数年前、近所であるトロントのダウンタウンで、この行政裁判所がどう機能しているかを観察する機会があった(当時、この行政裁判所はオンタリオ市委員会(Ontario Municipal Board:OMB)として知られていた)。私は当時、一戸建ての核家族の住宅がたくさん並んでいる緑豊かな地区に住んでいた。この地区は地下鉄のセント・クレア・ウェスト駅から歩いて5分の距離だった(つまり都心に非常に近かった)。ある日、近所の人が私の家にやってきて、嘆願書に署名してほしいと頼んできた。私の住んでいた通りには他よりもやや大きな建物があって、これは標準区画の2つ分を占め、6家族が住めるものだったのだが、オーナーはこの建物を増築して24家族が住めるようにしようとしているといのだ。

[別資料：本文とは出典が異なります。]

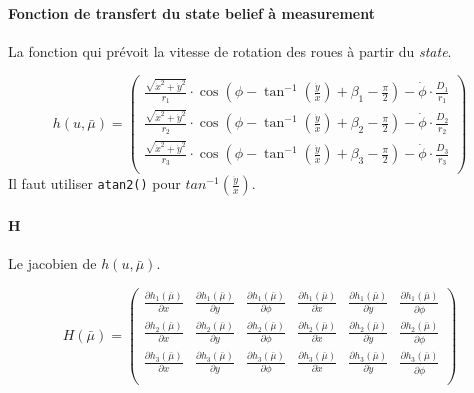 \documentclass[a4paper]{paper}
\begin{document}
\paragraph{Fonction de transfert du state belief à measurement}

La fonction qui prévoit la vitesse de rotation des roues à partir du \emph{state}.

\begin{equation}
    h \left(u, \bar{\mu}\right) =
    \left( \begin{array}{l}
        \frac{\sqrt{\dot{x}^2 + \dot{y}^2}}{r_1} \cdot \cos \left( \phi - \tan^{-1} \left(\frac{\dot{y}}{\dot{x}}\right) + \beta_1 - \frac{\pi}{2} \right)
            - \dot{\phi} \cdot \frac{D_1}{r_1} \\
        \frac{\sqrt{\dot{x}^2 + \dot{y}^2}}{r_2} \cdot \cos \left( \phi - \tan^{-1} \left(\frac{\dot{y}}{\dot{x}}\right) + \beta_2 - \frac{\pi}{2} \right)
            - \dot{\phi} \cdot \frac{D_2}{r_2} \\
        \frac{\sqrt{\dot{x}^2 + \dot{y}^2}}{r_3} \cdot \cos \left( \phi - \tan^{-1} \left(\frac{\dot{y}}{\dot{x}}\right) + \beta_3 - \frac{\pi}{2} \right)
            - \dot{\phi} \cdot \frac{D_3}{r_3} \\
    \end{array} \right)
    \label{h}
\end{equation}
Il faut utiliser \texttt{atan2()} pour $ tan^{-1} \left(\frac{\dot{y}}{\dot{x}} \right) $.


\paragraph{H}

Le jacobien de $ h\left(u, \bar{\mu}\right) $.

\begin{equation}
    H\left(\bar{\mu}\right) =
    \left( \begin{array}{cccccc}
        \frac{\partial h_1\left(\bar{\mu}\right)}{\partial x} & \frac{\partial h_1(\bar{\mu})}{\partial y} & \frac{\partial h_1(\bar{\mu})}{\partial \phi} &
        \frac{\partial h_1\left(\bar{\mu}\right)}{\partial \dot{x}} & \frac{\partial h_1(\bar{\mu})}{\partial \dot{y}} & \frac{\partial h_1(\bar{\mu})}{\partial \dot{\phi}}\\
        \frac{\partial h_2\left(\bar{\mu}\right)}{\partial x} & \frac{\partial h_2(\bar{\mu})}{\partial y} & \frac{\partial h_2(\bar{\mu})}{\partial \phi} &
        \frac{\partial h_2\left(\bar{\mu}\right)}{\partial \dot{x}} & \frac{\partial h_2(\bar{\mu})}{\partial \dot{y}} & \frac{\partial h_2(\bar{\mu})}{\partial \dot{\phi}}\\
        \frac{\partial h_3\left(\bar{\mu}\right)}{\partial x} & \frac{\partial h_3(\bar{\mu})}{\partial y} & \frac{\partial h_3(\bar{\mu})}{\partial \phi} &
        \frac{\partial h_3\left(\bar{\mu}\right)}{\partial \dot{x}} & \frac{\partial h_3(\bar{\mu})}{\partial \dot{y}} & \frac{\partial h_3(\bar{\mu})}{\partial \dot{\phi}}\\
    \end{array} \right)
    \label{}
\end{equation}
\end{document}

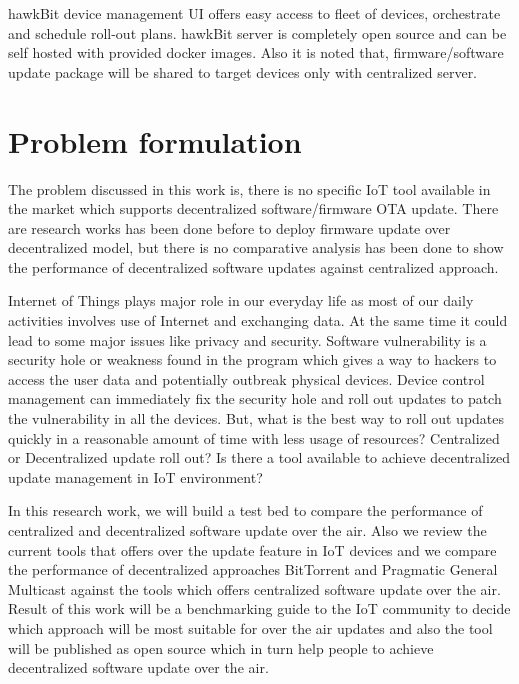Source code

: \documentclass[12pt]{article}
\begin{document}
hawkBit device management UI offers easy access to fleet of devices, orchestrate and schedule roll-out plans. hawkBit server is completely open source and can be self hosted with provided docker images. Also it is noted that, firmware/software update package will be shared to target devices only with centralized server.

\section{Problem formulation}

The problem discussed in this work is, there is no specific IoT tool available in the market which supports decentralized software/firmware OTA update. There are research works has been done before to deploy firmware update over decentralized model, but there is no comparative analysis has been done to show the performance of decentralized software updates against centralized approach.

Internet of Things plays major role in our everyday life as most of our daily activities involves use of Internet and exchanging data. At the same time it could lead to some major issues like privacy and security. Software vulnerability is a security hole or weakness found in the program which gives a way to hackers to access the user data and potentially outbreak physical devices. Device control management can immediately fix the security hole and roll out updates to patch the vulnerability in all the devices. But, what is the best way to roll out updates quickly in a reasonable amount of time with less usage of resources? Centralized or Decentralized update roll out?  Is there a tool available to achieve decentralized update management in IoT environment? 

In this research work, we will build a test bed to compare the performance of centralized and decentralized software update over the air. Also we review the current tools that offers over the update feature in IoT devices and we compare the performance of decentralized approaches BitTorrent and Pragmatic General Multicast against the tools which offers centralized software update over the air. Result of this work will be a benchmarking guide to the IoT community to decide which approach will be most suitable for over the air updates and also the tool will be published as open source which in turn help people to achieve decentralized software update over the air.
\\
\end{document}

自然、地域住民の誰もがこれに反対して、嘆願書が提出されることとあいなった。名誉のために言わせてもらうと、私は署名を断ったが、そのためにはちょっとやそっとではない精神力が必要だったことは記しておきたい。近所の人が自宅の玄関に来て、あなたも地域住民の活動に貢献してほしいと言ってくれば、強い同調圧力がかかる。署名のコストは基本的にゼロだが、署名を断れば、その場で気まずくなるだけでなく、近所の人をいらだたせることによる潜在的な長期的コストも発生する(例えば、適切な許可を得ずに家をちょっとだけリノベーションしたいとき、隣人には見て見ぬふりをしてほしいものだが、その隣人をいらつかせてしまうというコストが生じる)。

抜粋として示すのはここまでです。